Nobel Prize for Alleged Human Rights Offender?

"That's a very funny thing – whenever there's an election in Kazakh, everybody tries to find some very critical statements in the reports" by independent monitors, Ussenov said. "What they fail to see. . . is that every report is better than the previous one. There's clear progress."

While democracy watchdogs and human rights groups faulted the election, not everyone frowned on the outcome. Nazarbayev's victory was reportedly reassuring to oil companies and investors who wanted stability in the country after having signed billions of dollars worth of contracts with his government.

Nazarbeyev's opinion of his accomplishments appears closer to that of Reps. Darrell Issa, R-Calif., and Charlie Melancon, D-La., the lawmakers nominating him for a Nobel. His 2002 memoir is entitled "Epicenter of Peace." The tome is "an unprecedented book about unprecedented decisions," according to a press release for the book on the web site for the Kazakhstan embassy in Washington, D.C.
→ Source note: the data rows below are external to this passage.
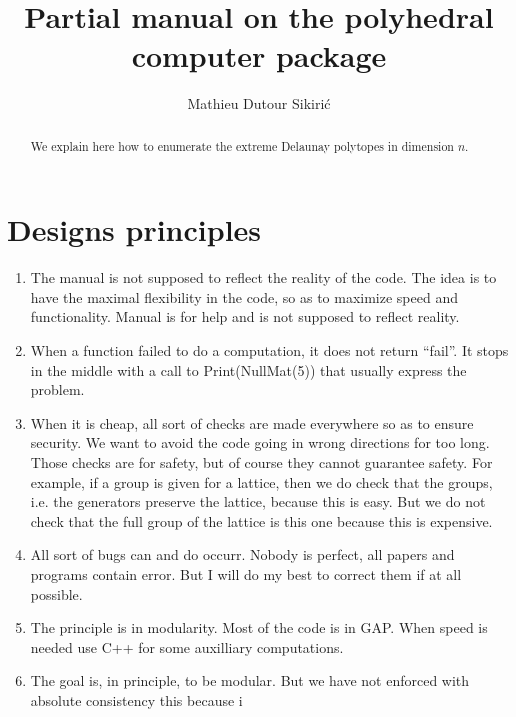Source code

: \documentclass[12pt]{amsart}
\begin{document}
\author{Mathieu Dutour Sikiri\'c}
\address{Mathieu Dutour Sikiri\'c, Rudjer Boskovi\'c Institute, Bijenicka 54, 10000 Zagreb, Croatia, Fax: +385-1-468-0245}





\title{Partial manual on the polyhedral computer package}


\maketitle

\begin{abstract}
We explain here how to enumerate the extreme Delaunay polytopes
in dimension $n$.
\end{abstract}

\section{Designs principles}

\begin{enumerate}
\item The manual is not supposed to reflect the reality of the code.
The idea is to have the maximal flexibility in the code, so as to maximize
speed and functionality. Manual is for help and is not supposed to reflect
reality.
\item When a function failed to do a computation, it does not return ``fail''.
It stops in the middle with a call to {\rm Print(NullMat(5))} that usually
express the problem.
\item When it is cheap, all sort of checks are made everywhere so as to
ensure security. We want to avoid the code going in wrong directions for
too long. Those checks are for safety, but of course they cannot guarantee
safety. For example, if a group is given for a lattice, then we do check that
the groups, i.e. the generators preserve the lattice, because this is easy.
But we do not check that the full group of the lattice is this one because
this is expensive.
\item All sort of bugs can and do occurr. Nobody is perfect, all papers
and programs contain error. But I will do my best to correct them if at
all possible.
\item The principle is in modularity. Most of the code is in GAP.
When speed is needed use C++ for some auxilliary computations.
\item The goal is, in principle, to be modular. But we have not enforced
with absolute consistency this because i




\end{enumerate}
\end{document}
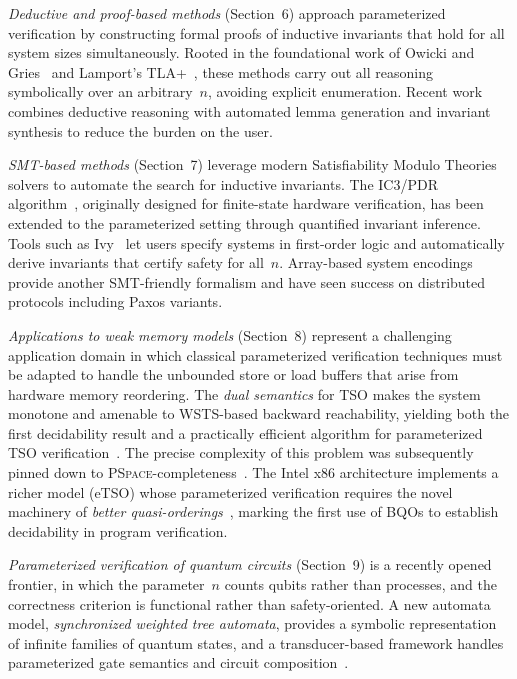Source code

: \emph{Deductive and proof-based methods} (Section~6) approach parameterized
verification by constructing formal proofs of inductive invariants that hold
for all system sizes simultaneously. Rooted in the foundational work of Owicki
and Gries~\cite{OG76} and Lamport's TLA+~\cite{Lam94}, these methods carry
out all reasoning symbolically over an arbitrary~$n$, avoiding explicit
enumeration. Recent work combines deductive reasoning with automated lemma
generation and invariant synthesis to reduce the burden on the user.

\emph{SMT-based methods} (Section~7) leverage modern Satisfiability Modulo
Theories solvers to automate the search for inductive invariants. The IC3/PDR
algorithm~\cite{Bra11}, originally designed for finite-state hardware
verification, has been extended to the parameterized setting through quantified
invariant inference. Tools such as Ivy~\cite{PLSS16} let users specify systems
in first-order logic and automatically derive invariants that certify safety
for all~$n$. Array-based system encodings~\cite{GS10} provide another
SMT-friendly formalism and have seen success on distributed protocols including
Paxos variants.

\emph{Applications to weak memory models} (Section~8) represent a challenging
application domain in which classical parameterized verification techniques
must be adapted to handle the unbounded store or load buffers that arise from
hardware memory reordering. The \emph{dual semantics} for TSO makes the system
monotone and amenable to WSTS-based backward reachability, yielding both the
first decidability result and a practically efficient algorithm for parameterized
TSO verification~\cite{AABN16,AABN_journal}. The precise complexity of this
problem was subsequently pinned down to \textsc{PSpace}-completeness~\cite{AAR20}.
The Intel x86 architecture implements a richer model (eTSO) whose parameterized
verification requires the novel machinery of \emph{better
quasi-orderings}~\cite{AABKS25}, marking the first use of BQOs to establish
decidability in program verification.

\emph{Parameterized verification of quantum circuits} (Section~9) is a
recently opened frontier, in which the parameter~$n$ counts qubits rather
than processes, and the correctness criterion is functional rather than
safety-oriented. A new automata model, \emph{synchronized weighted tree
automata}, provides a symbolic representation of infinite families of quantum
states, and a transducer-based framework handles parameterized gate
semantics and circuit composition~\cite{AutoQPara}.

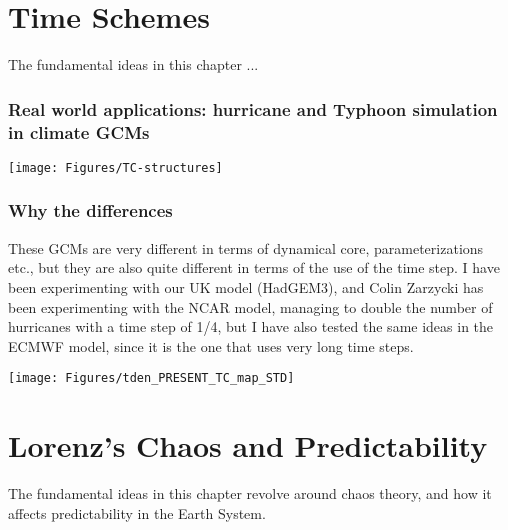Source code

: \documentclass[11pt,fleqn]{book} %
\begin{document}
	
	
\newpage	
{} %
\chapter{Time Schemes}
	\vspace{1em}
	
The fundamental ideas in this chapter ...
	

\subsection{Real world applications: hurricane and Typhoon simulation in climate GCMs}

\begin{center}	
	\texttt{[image: Figures/TC-structures]}
\end{center}

\subsection{Why the differences}
These GCMs are very different in terms of dynamical core, parameterizations etc., but they are also quite different in terms of the use of the time step. I have been experimenting with our UK model (HadGEM3), and Colin Zarzycki has been experimenting with the NCAR model, managing to double the number of hurricanes with a time step of 1/4, but I have also tested the same ideas in the ECMWF model, since it is the one that uses very long time steps.
\begin{center}	
	\texttt{[image: Figures/tden\_PRESENT\_TC\_map\_STD]}
\end{center}
	
	
\chapter{Lorenz's Chaos and Predictability}
	
\vspace{1em}
	
The fundamental ideas in this chapter revolve around chaos theory, and how it affects predictability in the Earth System.
	
\vspace{1em}
	
\end{document}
Over the past several years, he has also reportedly spent millions on U.S. lobbying firms to shore up a more positive image of himself and his country. Ussenov said that no lobbying arrangements currently exist, "to my understanding, as far as I know." Documents filed with the Department of Justice show the country was represented until Dec. 31, 2007, by lobbying giant APCO Worldwide, who billed the nation roughly $900,000 a month.

A spokesman for Rep. Issa first deferred to comments made for a previous article on the letter on the regional news Web site eurasianet.org. "I'm not really interested in spending more time" discussing the matter, spokesman Frederick Hill told ABCNews.com.

Hill then noted that Issa sat on the House intelligence committee, which handled non-proliferation work, and that he developed his appreciation for Nazarbayev's efforts while working on a House panel which dealt with Central Asia.

Asked if Issa had ever been lobbied on behalf of Kazakhstan, Hill responded, "I think I've said enough."

Hill could not confirm that any other lawmakers had agreed to sign the letter to the Nobel committee, because it was still being circulated. He noted that a professor from the University of New Mexico wanted to join the effort but did not have his name at hand.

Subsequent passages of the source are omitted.